WORK ORDER: For this exercise, reproduce the entries below exactly, but only from the line containing "text and image" through the line containing "does act as", both included.

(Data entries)

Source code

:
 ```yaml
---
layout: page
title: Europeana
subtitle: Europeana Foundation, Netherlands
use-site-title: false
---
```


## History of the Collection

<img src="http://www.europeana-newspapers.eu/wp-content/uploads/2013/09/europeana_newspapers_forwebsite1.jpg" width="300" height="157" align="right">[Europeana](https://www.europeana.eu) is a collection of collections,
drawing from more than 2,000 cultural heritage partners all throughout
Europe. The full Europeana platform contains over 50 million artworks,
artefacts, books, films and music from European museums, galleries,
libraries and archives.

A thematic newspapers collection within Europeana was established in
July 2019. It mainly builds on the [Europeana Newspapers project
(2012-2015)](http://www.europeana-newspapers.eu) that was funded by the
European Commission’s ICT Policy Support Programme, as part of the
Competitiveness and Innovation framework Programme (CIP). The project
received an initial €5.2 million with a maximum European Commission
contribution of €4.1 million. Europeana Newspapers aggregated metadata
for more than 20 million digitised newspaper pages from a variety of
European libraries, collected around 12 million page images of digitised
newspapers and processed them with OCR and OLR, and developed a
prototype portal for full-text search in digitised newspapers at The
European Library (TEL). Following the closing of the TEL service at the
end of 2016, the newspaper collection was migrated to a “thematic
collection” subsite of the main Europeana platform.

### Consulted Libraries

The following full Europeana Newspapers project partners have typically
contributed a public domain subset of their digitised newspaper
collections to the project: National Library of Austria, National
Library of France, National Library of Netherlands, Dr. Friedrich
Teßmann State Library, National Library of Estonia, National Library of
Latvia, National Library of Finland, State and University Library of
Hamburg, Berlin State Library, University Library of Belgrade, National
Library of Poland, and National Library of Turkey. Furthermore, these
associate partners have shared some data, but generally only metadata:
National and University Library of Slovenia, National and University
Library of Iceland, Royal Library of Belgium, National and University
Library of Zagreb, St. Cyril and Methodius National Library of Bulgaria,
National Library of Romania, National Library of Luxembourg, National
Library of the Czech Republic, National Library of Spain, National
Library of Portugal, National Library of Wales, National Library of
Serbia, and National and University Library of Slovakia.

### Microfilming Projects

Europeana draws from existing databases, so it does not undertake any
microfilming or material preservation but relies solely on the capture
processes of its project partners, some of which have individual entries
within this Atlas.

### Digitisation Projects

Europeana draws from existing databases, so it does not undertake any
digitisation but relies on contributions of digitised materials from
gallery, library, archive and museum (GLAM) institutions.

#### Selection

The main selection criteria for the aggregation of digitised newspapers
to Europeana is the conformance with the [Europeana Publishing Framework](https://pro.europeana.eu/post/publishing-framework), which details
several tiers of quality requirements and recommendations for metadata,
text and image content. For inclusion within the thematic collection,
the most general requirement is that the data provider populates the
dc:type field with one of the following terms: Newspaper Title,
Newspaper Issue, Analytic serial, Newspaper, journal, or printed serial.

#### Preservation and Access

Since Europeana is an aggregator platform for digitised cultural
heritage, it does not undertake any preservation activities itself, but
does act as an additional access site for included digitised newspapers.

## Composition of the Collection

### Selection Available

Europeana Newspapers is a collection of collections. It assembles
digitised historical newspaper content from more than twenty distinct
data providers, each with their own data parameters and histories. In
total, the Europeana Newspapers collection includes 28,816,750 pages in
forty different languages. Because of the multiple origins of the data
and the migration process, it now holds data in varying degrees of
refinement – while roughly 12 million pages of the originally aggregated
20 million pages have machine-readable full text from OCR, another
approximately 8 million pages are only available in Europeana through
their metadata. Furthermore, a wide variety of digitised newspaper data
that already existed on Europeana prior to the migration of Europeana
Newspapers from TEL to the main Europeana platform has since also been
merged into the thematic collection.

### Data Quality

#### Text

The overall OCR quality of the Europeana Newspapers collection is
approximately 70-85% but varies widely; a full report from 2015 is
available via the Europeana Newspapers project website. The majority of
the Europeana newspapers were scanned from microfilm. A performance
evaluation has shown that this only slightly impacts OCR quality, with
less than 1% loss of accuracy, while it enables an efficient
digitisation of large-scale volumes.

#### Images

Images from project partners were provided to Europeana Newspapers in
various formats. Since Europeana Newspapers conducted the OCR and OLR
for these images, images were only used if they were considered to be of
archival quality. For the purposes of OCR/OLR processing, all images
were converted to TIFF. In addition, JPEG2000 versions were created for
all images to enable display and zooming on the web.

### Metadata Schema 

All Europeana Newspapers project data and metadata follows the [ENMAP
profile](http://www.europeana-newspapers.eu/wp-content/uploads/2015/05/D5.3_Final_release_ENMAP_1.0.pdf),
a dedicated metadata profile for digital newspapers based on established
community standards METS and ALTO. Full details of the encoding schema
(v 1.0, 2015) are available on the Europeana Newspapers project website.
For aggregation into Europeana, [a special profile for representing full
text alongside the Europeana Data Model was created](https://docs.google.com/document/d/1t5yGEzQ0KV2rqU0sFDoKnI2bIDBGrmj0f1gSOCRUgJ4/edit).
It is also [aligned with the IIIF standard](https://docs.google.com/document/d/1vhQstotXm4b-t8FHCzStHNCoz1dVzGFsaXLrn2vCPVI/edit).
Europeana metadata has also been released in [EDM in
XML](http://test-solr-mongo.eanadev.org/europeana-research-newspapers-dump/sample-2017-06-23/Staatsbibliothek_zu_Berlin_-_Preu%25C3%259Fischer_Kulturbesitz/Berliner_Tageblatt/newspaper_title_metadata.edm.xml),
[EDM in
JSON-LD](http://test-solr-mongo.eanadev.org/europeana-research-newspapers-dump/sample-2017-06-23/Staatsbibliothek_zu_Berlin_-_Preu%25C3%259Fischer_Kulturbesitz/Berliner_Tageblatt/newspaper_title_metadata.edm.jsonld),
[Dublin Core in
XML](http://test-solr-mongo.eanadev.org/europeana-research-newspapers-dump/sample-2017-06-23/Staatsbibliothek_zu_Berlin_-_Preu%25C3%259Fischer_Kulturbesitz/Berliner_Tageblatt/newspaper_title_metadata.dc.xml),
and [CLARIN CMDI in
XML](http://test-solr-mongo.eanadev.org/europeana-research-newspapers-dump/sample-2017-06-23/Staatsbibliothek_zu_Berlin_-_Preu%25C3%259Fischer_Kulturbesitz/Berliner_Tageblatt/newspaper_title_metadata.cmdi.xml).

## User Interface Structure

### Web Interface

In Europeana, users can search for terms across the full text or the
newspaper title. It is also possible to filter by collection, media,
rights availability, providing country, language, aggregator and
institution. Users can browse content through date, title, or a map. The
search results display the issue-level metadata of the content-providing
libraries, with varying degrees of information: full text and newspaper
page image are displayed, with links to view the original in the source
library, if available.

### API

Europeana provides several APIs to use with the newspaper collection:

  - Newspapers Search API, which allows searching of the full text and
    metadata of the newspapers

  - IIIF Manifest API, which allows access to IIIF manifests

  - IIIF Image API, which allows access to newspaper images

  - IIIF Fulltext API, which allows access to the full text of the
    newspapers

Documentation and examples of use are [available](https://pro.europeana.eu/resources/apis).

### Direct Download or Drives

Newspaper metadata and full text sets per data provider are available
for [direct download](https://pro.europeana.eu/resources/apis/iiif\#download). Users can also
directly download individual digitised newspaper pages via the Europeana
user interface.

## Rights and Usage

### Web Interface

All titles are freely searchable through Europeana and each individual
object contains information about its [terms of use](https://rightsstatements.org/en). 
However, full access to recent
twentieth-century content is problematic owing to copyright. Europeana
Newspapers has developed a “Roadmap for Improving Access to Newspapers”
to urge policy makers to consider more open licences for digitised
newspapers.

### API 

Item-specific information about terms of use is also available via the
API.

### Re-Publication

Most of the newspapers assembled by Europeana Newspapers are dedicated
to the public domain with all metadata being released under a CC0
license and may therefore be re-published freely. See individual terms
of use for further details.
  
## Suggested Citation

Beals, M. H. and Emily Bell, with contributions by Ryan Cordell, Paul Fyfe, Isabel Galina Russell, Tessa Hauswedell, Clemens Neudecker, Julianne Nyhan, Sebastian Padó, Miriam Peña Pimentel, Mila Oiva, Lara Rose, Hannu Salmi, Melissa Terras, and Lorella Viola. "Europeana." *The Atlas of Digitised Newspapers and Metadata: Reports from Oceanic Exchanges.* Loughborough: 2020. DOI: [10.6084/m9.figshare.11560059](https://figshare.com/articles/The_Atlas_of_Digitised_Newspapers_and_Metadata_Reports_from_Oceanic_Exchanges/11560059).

WORKED SOLUTION:
text and image content. For inclusion within the thematic collection,
the most general requirement is that the data provider populates the
dc:type field with one of the following terms: Newspaper Title,
Newspaper Issue, Analytic serial, Newspaper, journal, or printed serial.

#### Preservation and Access

Since Europeana is an aggregator platform for digitised cultural
heritage, it does not undertake any preservation activities itself, but
does act as an additional access site for included digitised newspapers.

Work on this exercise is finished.